[Items from a dataset]

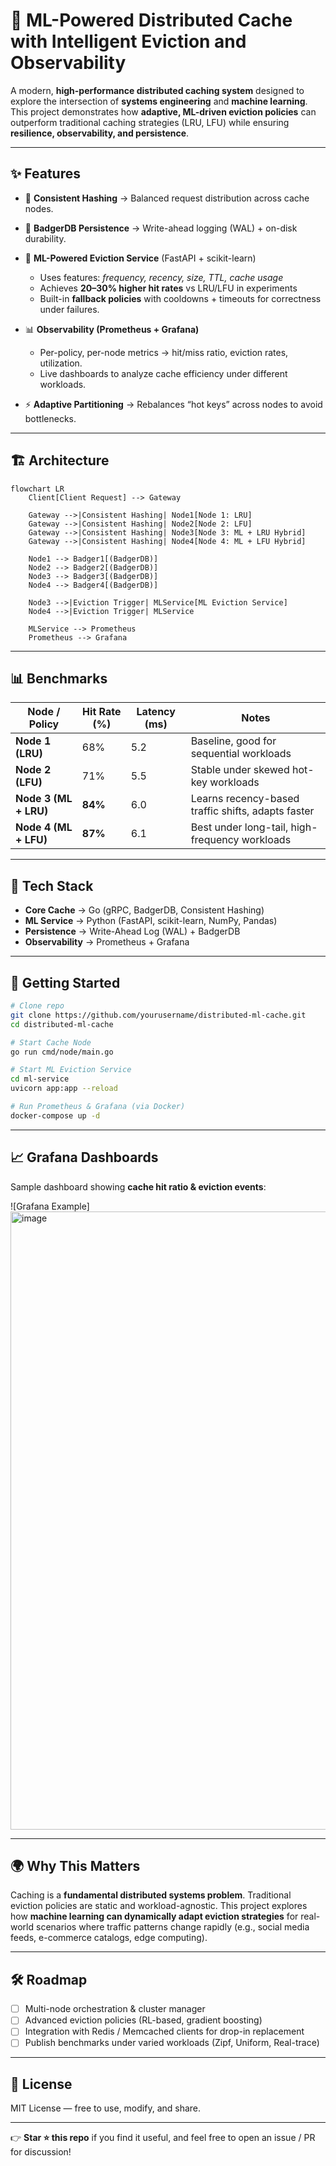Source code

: # 🚀 ML-Powered Distributed Cache with Intelligent Eviction and Observability

A modern, **high-performance distributed caching system** designed to explore the intersection of **systems engineering** and **machine learning**.
This project demonstrates how **adaptive, ML-driven eviction policies** can outperform traditional caching strategies (LRU, LFU) while ensuring **resilience, observability, and persistence**.

---

## ✨ Features

* 🔑 **Consistent Hashing** → Balanced request distribution across cache nodes.
* 💾 **BadgerDB Persistence** → Write-ahead logging (WAL) + on-disk durability.
* 🧠 **ML-Powered Eviction Service** (FastAPI + scikit-learn)

  * Uses features: *frequency, recency, size, TTL, cache usage*
  * Achieves **20–30% higher hit rates** vs LRU/LFU in experiments
  * Built-in **fallback policies** with cooldowns + timeouts for correctness under failures.
* 📊 **Observability (Prometheus + Grafana)**

  * Per-policy, per-node metrics → hit/miss ratio, eviction rates, utilization.
  * Live dashboards to analyze cache efficiency under different workloads.
* ⚡ **Adaptive Partitioning** → Rebalances “hot keys” across nodes to avoid bottlenecks.

---

## 🏗️ Architecture

```mermaid
flowchart LR
    Client[Client Request] --> Gateway
    
    Gateway -->|Consistent Hashing| Node1[Node 1: LRU]
    Gateway -->|Consistent Hashing| Node2[Node 2: LFU]
    Gateway -->|Consistent Hashing| Node3[Node 3: ML + LRU Hybrid]
    Gateway -->|Consistent Hashing| Node4[Node 4: ML + LFU Hybrid]
    
    Node1 --> Badger1[(BadgerDB)]
    Node2 --> Badger2[(BadgerDB)]
    Node3 --> Badger3[(BadgerDB)]
    Node4 --> Badger4[(BadgerDB)]
    
    Node3 -->|Eviction Trigger| MLService[ML Eviction Service]
    Node4 -->|Eviction Trigger| MLService
    
    MLService --> Prometheus
    Prometheus --> Grafana
```

---

## 📊 Benchmarks

| Node / Policy         | Hit Rate (%) | Latency (ms) | Notes                                              |
| --------------------- | ------------ | ------------ | -------------------------------------------------- |
| **Node 1 (LRU)**      | 68%          | 5.2          | Baseline, good for sequential workloads            |
| **Node 2 (LFU)**      | 71%          | 5.5          | Stable under skewed hot-key workloads              |
| **Node 3 (ML + LRU)** | **84%**      | 6.0          | Learns recency-based traffic shifts, adapts faster |
| **Node 4 (ML + LFU)** | **87%**      | 6.1          | Best under long-tail, high-frequency workloads     |


---

## 🔧 Tech Stack

* **Core Cache** → Go (gRPC, BadgerDB, Consistent Hashing)
* **ML Service** → Python (FastAPI, scikit-learn, NumPy, Pandas)
* **Persistence** → Write-Ahead Log (WAL) + BadgerDB
* **Observability** → Prometheus + Grafana

---

## 🚀 Getting Started

```bash
# Clone repo
git clone https://github.com/yourusername/distributed-ml-cache.git
cd distributed-ml-cache

# Start Cache Node
go run cmd/node/main.go

# Start ML Eviction Service
cd ml-service
uvicorn app:app --reload

# Run Prometheus & Grafana (via Docker)
docker-compose up -d
```

---

## 📈 Grafana Dashboards

Sample dashboard showing **cache hit ratio & eviction events**:

![Grafana Example]
<img width="946" height="989" alt="image" src="https://github.com/user-attachments/assets/dbbae041-6db4-4471-9299-96efe77cdc82" />


---

## 🌍 Why This Matters

Caching is a **fundamental distributed systems problem**. Traditional eviction policies are static and workload-agnostic. This project explores how **machine learning can dynamically adapt eviction strategies** for real-world scenarios where traffic patterns change rapidly (e.g., social media feeds, e-commerce catalogs, edge computing).

---

## 🛠️ Roadmap

* [ ] Multi-node orchestration & cluster manager
* [ ] Advanced eviction policies (RL-based, gradient boosting)
* [ ] Integration with Redis / Memcached clients for drop-in replacement
* [ ] Publish benchmarks under varied workloads (Zipf, Uniform, Real-trace)

---

## 📜 License

MIT License — free to use, modify, and share.

---

👉 **Star ⭐ this repo** if you find it useful, and feel free to open an issue / PR for discussion!

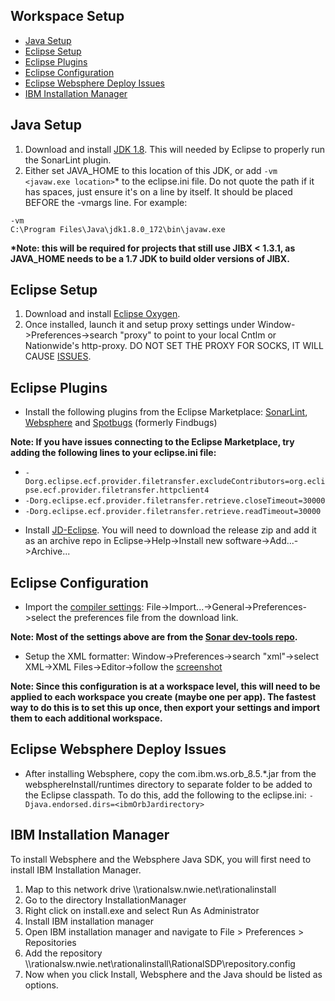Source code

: ## Workspace Setup

* [Java Setup](#JavaSetup)
* [Eclipse Setup](#EclipseSetup)
* [Eclipse Plugins](#EclipsePlugins)
* [Eclipse Configuration](#EclipseConfiguration)
* [Eclipse Websphere Deploy Issues](#EclipseWebsphereDeployIssues)
* [IBM Installation Manager](#IBMInstallationManager)

## <a name="JavaSetup"></a>Java Setup

1.  Download and install [JDK 1.8](http://www.oracle.com/technetwork/java/javase/downloads/jdk8-downloads-2133151.html). This will needed by Eclipse to properly run the SonarLint plugin.
1.  Either set JAVA_HOME to this location of this JDK, or add `-vm <javaw.exe location>`\* to the eclipse.ini file. Do not quote the path if it has spaces, just ensure it's on a line by itself. It should be placed BEFORE the -vmargs line. For example:

```
-vm
C:\Program Files\Java\jdk1.8.0_172\bin\javaw.exe
```

**\*Note: this will be required for projects that still use JIBX < 1.3.1, as JAVA_HOME needs to be a 1.7 JDK to build older versions of JIBX.**

## <a name="EclipseSetup"></a>Eclipse Setup

1.  Download and install [Eclipse Oxygen](https://www.eclipse.org/downloads/download.php?file=/technology/epp/downloads/release/oxygen/3a/eclipse-jee-oxygen-3a-win32-x86_64.zip&mirror_id=492).
2.  Once installed, launch it and setup proxy settings under Window->Preferences->search "proxy" to point to your local Cntlm or Nationwide's http-proxy. DO NOT SET THE PROXY FOR SOCKS, IT WILL CAUSE [ISSUES](https://stackoverflow.com/questions/5857499/how-do-i-have-to-configure-the-proxy-settings-so-eclipse-can-download-new-plugin).

## <a name="EclipsePlugins"></a>Eclipse Plugins

* Install the following plugins from the Eclipse Marketplace: [SonarLint](https://marketplace.eclipse.org/content/sonarlint), [Websphere](https://marketplace.eclipse.org/content/ibm-websphere-application-server-v85x-developer-tools) and [Spotbugs](https://marketplace.eclipse.org/content/spotbugs-eclipse-plugin) (formerly Findbugs)

**Note: If you have issues connecting to the Eclipse Marketplace, try adding the following lines to your eclipse.ini file:**

* `-Dorg.eclipse.ecf.provider.filetransfer.excludeContributors=org.eclipse.ecf.provider.filetransfer.httpclient4`
* `-Dorg.eclipse.ecf.provider.filetransfer.retrieve.closeTimeout=30000`
* `-Dorg.eclipse.ecf.provider.filetransfer.retrieve.readTimeout=30000`

- Install [JD-Eclipse](http://jd.benow.ca/). You will need to download the release zip and add it as an archive repo in Eclipse->Help->Install new software->Add...->Archive...

## <a name="EclipseConfiguration"></a>Eclipse Configuration

* Import the [compiler settings](https://github.nwie.net/Nationwide/EDS-Apps/blob/master/workspace-setup/eclipsePrefs.epf): File->Import...->General->Preferences->select the preferences file from the download link.

**Note: Most of the settings above are from the [Sonar dev-tools repo](https://github.com/SonarSource/sonar-developer-toolset).**

* Setup the XML formatter: Window->Preferences->search "xml"->select XML->XML Files->Editor->follow the [screenshot](https://github.nwie.net/Nationwide/EDS-Apps/blob/master/workspace-setup/eclipseXmlSettings.png)

**Note: Since this configuration is at a workspace level, this will need to be applied to each workspace you create (maybe one per app). The fastest way to do this is to set this up once, then export your settings and import them to each additional workspace.**

## <a name="EclipseWebsphereDeployIssues"></a>Eclipse Websphere Deploy Issues

* After installing Websphere, copy the com.ibm.ws.orb_8.5.\*.jar from the websphereInstall/runtimes directory to separate folder to be added to the Eclipse classpath. To do this, add the following to the eclipse.ini: `-Djava.endorsed.dirs=<ibmOrbJardirectory>`

## <a name="IBMInstallationManager"></a>IBM Installation Manager

 To install Websphere and the Websphere Java SDK, you will first need to install IBM Installation Manager.
   1. Map to this network drive \\\rationalsw.nwie.net\rationalinstall
   2. Go to the directory InstallationManager
   3. Right click on install.exe and select Run As Administrator
   4. Install IBM installation manager
   5. Open IBM installation manager and navigate to File > Preferences > Repositories
   6. Add the repository \\\rationalsw.nwie.net\rationalinstall\RationalSDP\repository.config
   7. Now when you click Install, Websphere and the Java should be listed as options.

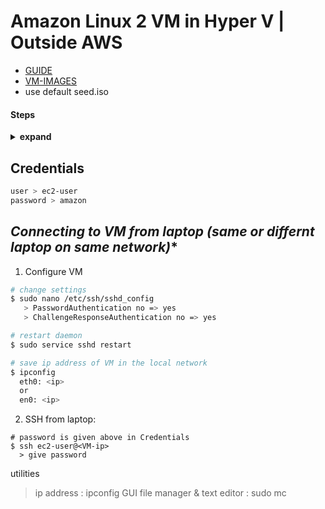 # **Amazon Linux 2 VM in Hyper V | Outside AWS**

- [GUIDE](https://docs.aws.amazon.com/linux/al2/ug/amazon-linux-2-virtual-machine.html)
- [VM-IMAGES](https://cdn.amazonlinux.com/os-images/2.0.20241217.0/)
- use default seed.iso

#### **Steps**

<details>
<summary> <b> expand </b> </summary>
</details>


## **Credentials**
```sh
user > ec2-user
password > amazon
```

## *Connecting to VM from laptop (same or differnt laptop on same network)**
1. Configure VM
```sh
# change settings
$ sudo nano /etc/ssh/sshd_config
   > PasswordAuthentication no => yes
   > ChallengeResponseAuthentication no => yes

# restart daemon
$ sudo service sshd restart

# save ip address of VM in the local network
$ ipconfig
  eth0: <ip>
  or
  en0: <ip>
```

2. SSH from laptop:
```
# password is given above in Credentials
$ ssh ec2-user@<VM-ip>
  > give password
```
utilities
  > ip address : ipconfig 
  > GUI file manager & text editor : sudo mc
  
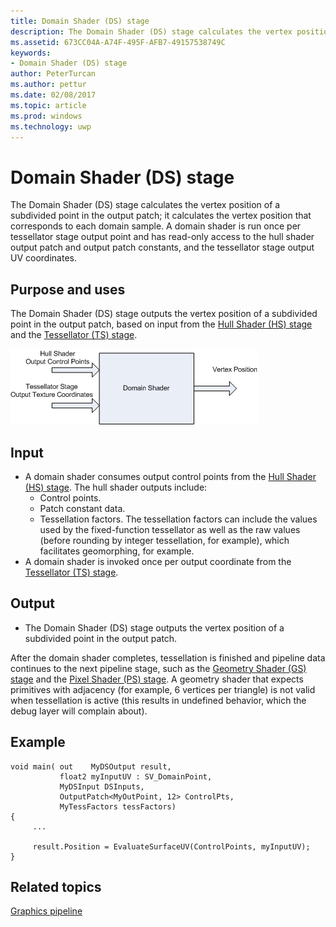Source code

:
 ```yaml
---
title: Domain Shader (DS) stage
description: The Domain Shader (DS) stage calculates the vertex position of a subdivided point in the output patch; it calculates the vertex position that corresponds to each domain sample.
ms.assetid: 673CC04A-A74F-495F-AFB7-49157538749C
keywords:
- Domain Shader (DS) stage
author: PeterTurcan
ms.author: pettur
ms.date: 02/08/2017
ms.topic: article
ms.prod: windows
ms.technology: uwp
---
```


# Domain Shader (DS) stage


The Domain Shader (DS) stage calculates the vertex position of a subdivided point in the output patch; it calculates the vertex position that corresponds to each domain sample. A domain shader is run once per tessellator stage output point and has read-only access to the hull shader output patch and output patch constants, and the tessellator stage output UV coordinates.

## <span id="Purpose_and_uses"></span><span id="purpose_and_uses"></span><span id="PURPOSE_AND_USES"></span>Purpose and uses


The Domain Shader (DS) stage outputs the vertex position of a subdivided point in the output patch, based on input from the [Hull Shader (HS) stage](hull-shader-stage--hs-.md) and the [Tessellator (TS) stage](tessellator-stage--ts-.md).

![diagram of the domain-shader stage](images/d3d11-domain-shader.png)

## <span id="Input"></span><span id="input"></span><span id="INPUT"></span>Input


-   A domain shader consumes output control points from the [Hull Shader (HS) stage](hull-shader-stage--hs-.md). The hull shader outputs include:
    -   Control points.
    -   Patch constant data.
    -   Tessellation factors. The tessellation factors can include the values used by the fixed-function tessellator as well as the raw values (before rounding by integer tessellation, for example), which facilitates geomorphing, for example.
-   A domain shader is invoked once per output coordinate from the [Tessellator (TS) stage](tessellator-stage--ts-.md).

## <span id="Output"></span><span id="output"></span><span id="OUTPUT"></span>Output


-   The Domain Shader (DS) stage outputs the vertex position of a subdivided point in the output patch.

After the domain shader completes, tessellation is finished and pipeline data continues to the next pipeline stage, such as the [Geometry Shader (GS) stage](geometry-shader-stage--gs-.md) and the [Pixel Shader (PS) stage](pixel-shader-stage--ps-.md). A geometry shader that expects primitives with adjacency (for example, 6 vertices per triangle) is not valid when tessellation is active (this results in undefined behavior, which the debug layer will complain about).

## <span id="Example"></span><span id="example"></span><span id="EXAMPLE"></span>Example


```
void main( out    MyDSOutput result, 
           float2 myInputUV : SV_DomainPoint, 
           MyDSInput DSInputs,
           OutputPatch<MyOutPoint, 12> ControlPts, 
           MyTessFactors tessFactors)
{
     ...

     result.Position = EvaluateSurfaceUV(ControlPoints, myInputUV);
}
```

## <span id="related-topics"></span>Related topics


[Graphics pipeline](graphics-pipeline.md)

 

 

## [WORK TASK]
Restate word for word the entries above, starting at the line with "To install Websphere" and ending at the line with "3. Right click", inclusive, and no others.

## [RESPONSE BOX]
 To install Websphere and the Websphere Java SDK, you will first need to install IBM Installation Manager.
   1. Map to this network drive \\\rationalsw.nwie.net\rationalinstall
   2. Go to the directory InstallationManager
   3. Right click on install.exe and select Run As Administrator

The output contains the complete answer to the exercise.